Parse XML file

Hi,

I need to parse the following XML data enclosed in <a> </a> XML tag using shell script.

<X>
.....
</X>
<a>
<b>
<c>data1</c>
<c>data2</c>
</b>
<d>
<c>data3</c>
</d>
</a>

<XX>
...
</XX>

Further I need to display the data in the following format

b
data1
data2
-----
d
data3

Could any body suggest a way to extract the data residing <a> </a> XML tags.

TIA,
Viki

Viki,
See if this would solve your problem:
sed -e 's!</.>!!' -e 's!<.>!!' xml_file

sed -n "/<a>/,/<\/a>/{/<\/*a>/d;s/^<\([^>]*\)>\([^<]*\)<\/\1>/\2/;s/^<\/.*$/--------------/;s/<\(.*\)>/\1/;p;}" file

Hi anbu23,

Thanks for quick reply :slight_smile: . I am getting the following output with the suggested 'sed command'.

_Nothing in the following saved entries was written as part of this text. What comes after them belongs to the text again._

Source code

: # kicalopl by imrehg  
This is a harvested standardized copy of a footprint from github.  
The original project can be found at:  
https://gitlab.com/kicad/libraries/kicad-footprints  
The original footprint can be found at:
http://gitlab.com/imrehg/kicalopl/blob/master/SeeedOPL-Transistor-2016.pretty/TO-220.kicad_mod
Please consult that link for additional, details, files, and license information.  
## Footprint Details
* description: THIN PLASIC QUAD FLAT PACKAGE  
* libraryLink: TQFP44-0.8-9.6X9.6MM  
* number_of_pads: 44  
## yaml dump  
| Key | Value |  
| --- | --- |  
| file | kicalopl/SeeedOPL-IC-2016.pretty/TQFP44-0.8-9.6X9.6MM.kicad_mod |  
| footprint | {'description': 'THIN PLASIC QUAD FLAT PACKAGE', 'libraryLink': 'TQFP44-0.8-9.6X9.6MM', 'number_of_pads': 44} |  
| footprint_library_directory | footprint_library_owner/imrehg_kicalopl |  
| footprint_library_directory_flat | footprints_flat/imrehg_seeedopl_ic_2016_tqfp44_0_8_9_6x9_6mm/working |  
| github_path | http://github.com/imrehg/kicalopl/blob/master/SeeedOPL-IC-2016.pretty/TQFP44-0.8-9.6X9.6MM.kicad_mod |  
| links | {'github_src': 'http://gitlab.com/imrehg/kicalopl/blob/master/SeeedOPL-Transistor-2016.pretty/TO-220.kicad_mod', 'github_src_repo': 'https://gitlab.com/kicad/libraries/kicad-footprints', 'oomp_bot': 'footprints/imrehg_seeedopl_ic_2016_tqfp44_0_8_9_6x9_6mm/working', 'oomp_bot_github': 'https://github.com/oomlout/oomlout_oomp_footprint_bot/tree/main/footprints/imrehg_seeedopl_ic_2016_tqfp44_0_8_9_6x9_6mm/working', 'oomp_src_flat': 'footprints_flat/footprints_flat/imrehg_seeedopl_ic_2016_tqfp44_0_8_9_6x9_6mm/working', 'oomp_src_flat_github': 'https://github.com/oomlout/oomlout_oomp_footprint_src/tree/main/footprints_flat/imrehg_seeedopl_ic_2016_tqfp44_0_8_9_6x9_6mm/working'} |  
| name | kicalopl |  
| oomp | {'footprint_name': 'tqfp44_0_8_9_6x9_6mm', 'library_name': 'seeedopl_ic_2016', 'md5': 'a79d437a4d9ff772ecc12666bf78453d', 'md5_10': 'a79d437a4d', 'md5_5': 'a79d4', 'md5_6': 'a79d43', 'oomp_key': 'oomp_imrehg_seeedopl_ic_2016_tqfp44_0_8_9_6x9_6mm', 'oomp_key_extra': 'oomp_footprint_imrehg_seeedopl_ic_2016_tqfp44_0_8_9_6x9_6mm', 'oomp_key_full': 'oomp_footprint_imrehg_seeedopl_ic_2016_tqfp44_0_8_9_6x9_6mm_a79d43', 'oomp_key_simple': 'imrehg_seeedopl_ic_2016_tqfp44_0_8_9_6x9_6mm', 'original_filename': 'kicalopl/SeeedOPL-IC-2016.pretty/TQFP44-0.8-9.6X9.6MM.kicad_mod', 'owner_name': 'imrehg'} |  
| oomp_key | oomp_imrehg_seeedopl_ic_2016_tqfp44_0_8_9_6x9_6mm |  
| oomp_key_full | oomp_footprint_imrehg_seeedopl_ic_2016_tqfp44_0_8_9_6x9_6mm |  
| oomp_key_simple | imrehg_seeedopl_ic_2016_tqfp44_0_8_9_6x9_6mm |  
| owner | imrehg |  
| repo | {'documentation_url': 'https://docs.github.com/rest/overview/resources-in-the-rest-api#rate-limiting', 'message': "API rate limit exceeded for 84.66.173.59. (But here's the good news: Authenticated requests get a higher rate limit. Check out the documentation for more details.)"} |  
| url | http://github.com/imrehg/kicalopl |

> sed -n "/<a>/,/<\/a>/{/<\/*a>/d;s/^<\([^>]*\)>\([^<]*\)<\/\1>/\2/;s/^<\/.*$/--------------/;s/<\(.*\)>/\1/;p;}" c.xml
b
c>data1</c
c>data2</c
/b
d
c>data3</c
/d

where c.xml contain the following data.

> cat c.xml
<X>
.....
</X>
<a>
<b>
<c>data1</c>
<c>data2</c>
</b>
<d>
<c>data3</c>
</d>
</a>

<XX>
...
</XX>

The issue is to extract the XML tags i.e. "b" and "d" and then read the XML tag <c>.
Further store the data in a text file in the following format

b:data1 data2
d:data3

Could you please help me out.

TIA,
Viki

$ cat file
<X>
.....
</X>
<a>
<b>
<c>data1</c>
<c>data2</c>
</b>
<d>
<c>data3</c>
</d>
</a>

<XX>
...
</XX>
$ sed -n "/<a>/,/<\/a>/{/<\/*a>/d;s/^<\([^>]*\)>\([^<]*\)<\/\1>/\2/;s/^<\/.*$/--------------/;s/<\(.*\)>/\1/;p;}" file
b
data1
data2
--------------
d
data3
--------------

I am getting what you have asked.

$ awk -F"[<>]" ' /<a>/,/<\/a>/ {
> if ( $0 !~ /<\/*a>/ ) {
>       if ( $0 == "</" tag ">" ) { print str }
>       else if ( NF == 3 ) { str = $2 ":" ; tag=$2 }
>       else { str = str " " $3 }
> }
> } ' file
b: data1 data2
d: data3

Hi anbu23,

it works.... :slight_smile:

Thanks,
Viki